Non pronunciare il Nome di Hashèm il tuo Dio invano, poiché Hashèm non assolverà colui che pronuncia il Suo Nome invano.
(Es 20, 7)
Anche la Terza Parola, come già le prime due, ci porta una nuova lettura delle Tavole della Legge, che dista dal significato a cui tradizionalmente abbiamo accesso, riassumibile nel non offendere Dio pronunciando il suo nome in modo inappropriato.
Ebbene, pare interessante scoprire come la traduzione letterale del testo biblico proponga invece della parola pronuncerai la parola prenderai, da cui ne deriva la seguente affermazione: “Non ti approprierai indebitamente del nome della Divinità”. Se per un attimo ci lasciamo incuriosire, scopriremo che quest’ultimo significato è molto più ampio di quello che conoscevamo già ed equivale a dire che, in generale, non ci si può impossessare del Sacro utilizzandolo per i propri vantaggi personali, con il rischio di abbassarne il valore e l’importanza. Di quali vantaggi personali si tratta dunque?
Ne è un esempio il fatto di attribuire alla Divinità la responsabilità delle proprie condizioni di vita che sono invece conseguenze dei nostri atteggiamenti e comportamenti, ma nonostante ciò si incolpa la Vita per le cose che non abbiamo e di cui sentiamo il bisogno, con il risultato che, se ci manca quello che desideriamo, siamo portati a pensare che la Vita sia ingiusta. Inutile dire che sarebbe sicuramente più produttivo cambiare punto di vista: non si tratta di giustizia divina, ma degli effetti che i nostri comportamenti producono secondo la legge di causa-effetto.
Rovesciando la prospettiva possiamo vedere che noi viviamo quello che realmente vogliamo, cosa di cui, purtroppo, a volte non siamo consapevoli perché non sempre ci è chiaro cosa sinistramente desideriamo per noi stessi.

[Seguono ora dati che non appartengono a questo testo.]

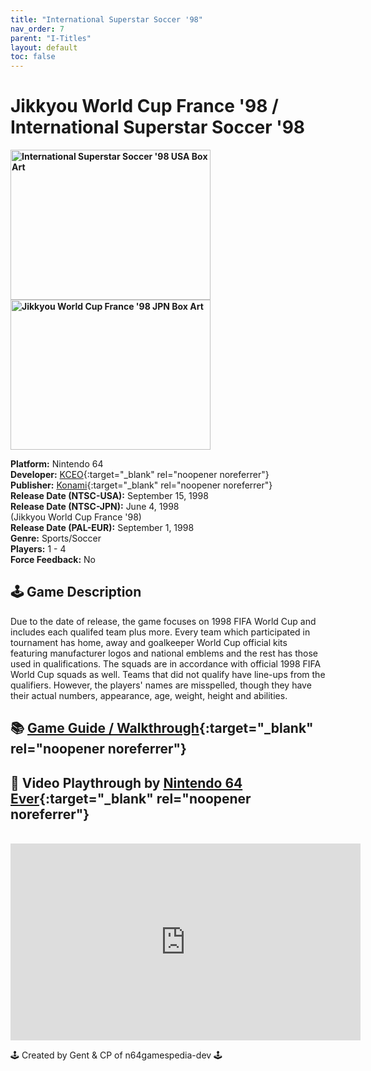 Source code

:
 ```yaml
---
title: "International Superstar Soccer '98"
nav_order: 7
parent: "I-Titles"
layout: default
toc: false
---
```


# Jikkyou World Cup France '98 / International Superstar Soccer '98

<b>
<img src="https://images.launchbox-app.com//e423697a-271f-4ee3-a4fe-7f78e4815324.jpg" alt="International Superstar Soccer '98 USA Box Art" width="320" height="240" />
<img src="https://images.launchbox-app.com/000095f9-c5ed-4326-a5b9-7645b0b04811.png" alt="Jikkyou World Cup France '98 JPN Box Art" width="320" height="240" />
</b>

**Platform:** Nintendo 64  
**Developer:** [KCEO](https://en.wikipedia.org/wiki/Konami#Former_subsidiaries){:target="_blank" rel="noopener noreferrer"}  
**Publisher:** [Konami](https://en.wikipedia.org/wiki/Konami){:target="_blank" rel="noopener noreferrer"}  
**Release Date (NTSC-USA):** September 15, 1998  
**Release Date (NTSC-JPN):** June 4, 1998  
(Jikkyou World Cup France '98)  
**Release Date (PAL-EUR):** September 1, 1998  
**Genre:** Sports/Soccer  
**Players:** 1 - 4  
**Force Feedback:** No  

## 🕹️ Game Description
Due to the date of release, the game focuses on 1998 FIFA World Cup and includes each qualifed team plus more. Every team which participated in tournament has home, away and goalkeeper World Cup official kits featuring manufacturer logos and national emblems and the rest has those used in qualifications. The squads are in accordance with official 1998 FIFA World Cup squads as well. Teams that did not qualify have line-ups from the qualifiers. However, the players' names are misspelled, though they have their actual numbers, appearance, age, weight, height and abilities.

## 📚 [Game Guide / Walkthrough](https://gamefaqs.gamespot.com/n64/574489-international-superstar-soccer-98/faqs/82002){:target="_blank" rel="noopener noreferrer"}

## 🎥 Video Playthrough by [Nintendo 64 Ever](https://www.youtube.com/channel/UCJGb8I27ZXFM1Ox6qxc9Dlg){:target="_blank" rel="noopener noreferrer"}
<br />  
<iframe width="560" height="315" src="https://www.youtube.com/embed/LzUHouZONes" title="International Superstar Soccer '98 Gameplay by Nintendo 64 Ever" frameborder="0" allowfullscreen></iframe>

🕹️ Created by Gent & CP of n64gamespedia-dev 🕹️  
<!-- Vault Format: n64gamespedia-dev -->  
<!-- Protocol Source: _vault-specs/format-protocol.md -->
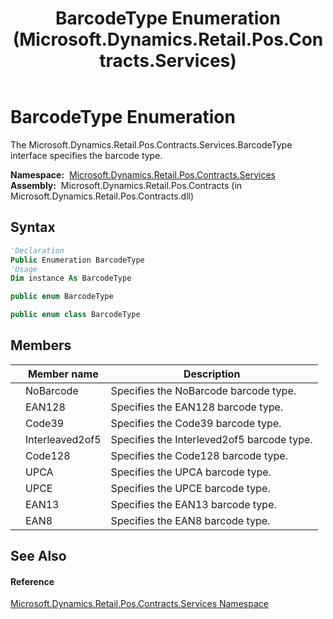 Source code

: ﻿---
title: BarcodeType Enumeration (Microsoft.Dynamics.Retail.Pos.Contracts.Services)
TOCTitle: BarcodeType Enumeration
ms:assetid: T:Microsoft.Dynamics.Retail.Pos.Contracts.Services.BarcodeType
ms:mtpsurl: https://technet.microsoft.com/en-us/library/microsoft.dynamics.retail.pos.contracts.services.barcodetype(v=AX.60)
ms:contentKeyID: 47344054
ms.date: 05/18/2015
mtps_version: v=AX.60
f1_keywords:
- Microsoft.Dynamics.Retail.Pos.Contracts.Services.BarcodeType.Interleaved2of5
- Microsoft.Dynamics.Retail.Pos.Contracts.Services.BarcodeType
- Microsoft.Dynamics.Retail.Pos.Contracts.Services.BarcodeType.NoBarcode
- Microsoft.Dynamics.Retail.Pos.Contracts.Services.BarcodeType.UPCA
- Microsoft.Dynamics.Retail.Pos.Contracts.Services.BarcodeType.EAN128
- Microsoft.Dynamics.Retail.Pos.Contracts.Services.BarcodeType.Code39
- Microsoft.Dynamics.Retail.Pos.Contracts.Services.BarcodeType.EAN13
- Microsoft.Dynamics.Retail.Pos.Contracts.Services.BarcodeType.Code128
- Microsoft.Dynamics.Retail.Pos.Contracts.Services.BarcodeType.EAN8
- Microsoft.Dynamics.Retail.Pos.Contracts.Services.BarcodeType.UPCE
dev_langs:
- CSharp
- C++
- VB
---

# BarcodeType Enumeration

The Microsoft.Dynamics.Retail.Pos.Contracts.Services.BarcodeType interface specifies the barcode type.

**Namespace:**  [Microsoft.Dynamics.Retail.Pos.Contracts.Services](microsoft-dynamics-retail-pos-contracts-services-namespace.md)  
**Assembly:**  Microsoft.Dynamics.Retail.Pos.Contracts (in Microsoft.Dynamics.Retail.Pos.Contracts.dll)

## Syntax

``` vb
'Declaration
Public Enumeration BarcodeType
'Usage
Dim instance As BarcodeType
```

``` csharp
public enum BarcodeType
```

``` c++
public enum class BarcodeType
```

## Members

<table>
<thead>
<tr class="header">
<th></th>
<th>Member name</th>
<th>Description</th>
</tr>
</thead>
<tbody>
<tr class="odd">
<td></td>
<td>NoBarcode</td>
<td>Specifies the NoBarcode barcode type.</td>
</tr>
<tr class="even">
<td></td>
<td>EAN128</td>
<td>Specifies the EAN128 barcode type.</td>
</tr>
<tr class="odd">
<td></td>
<td>Code39</td>
<td>Specifies the Code39 barcode type.</td>
</tr>
<tr class="even">
<td></td>
<td>Interleaved2of5</td>
<td>Specifies the Interleved2of5 barcode type.</td>
</tr>
<tr class="odd">
<td></td>
<td>Code128</td>
<td>Specifies the Code128 barcode type.</td>
</tr>
<tr class="even">
<td></td>
<td>UPCA</td>
<td>Specifies the UPCA barcode type.</td>
</tr>
<tr class="odd">
<td></td>
<td>UPCE</td>
<td>Specifies the UPCE barcode type.</td>
</tr>
<tr class="even">
<td></td>
<td>EAN13</td>
<td>Specifies the EAN13 barcode type.</td>
</tr>
<tr class="odd">
<td></td>
<td>EAN8</td>
<td>Specifies the EAN8 barcode type.</td>
</tr>
</tbody>
</table>


## See Also

#### Reference

[Microsoft.Dynamics.Retail.Pos.Contracts.Services Namespace](microsoft-dynamics-retail-pos-contracts-services-namespace.md)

Un altro esempio è quello che ci fornisce la Storia a più riprese e in più contesti, per esempio col capitolo ampissimo delle guerre cosiddette “sante”; non è difficile in questo caso capire quanto l’idea di Dio possa essere pericolosa se si trasforma in ideologia o se diventa un alibi per una politica personale. In nome di Dio sono stati bruciati migliaia di uomini, donne e bambini dall’Inquisizione e in nome di Dio sono state dichiarate guerre sante, sorprendentemente con la coscienza a posto di star compiendo la giustizia divina e dunque il proprio dovere per il bene comune più grande.
Soffermandoci inoltre su un altro aspetto della terza parola, scopriamo che il termine ebraico per dire invano è shaveh, foneticamente vicina a chaveh, che significa identico, senza differenza. La Terza Parola invita dunque a non usare il nome di Dio senza differenziare, senza porre differenza tra Sacro e non sacro. Usare il nome di Dio, infatti, per giustificare le proprie pulsioni significa assimilarlo ad esse.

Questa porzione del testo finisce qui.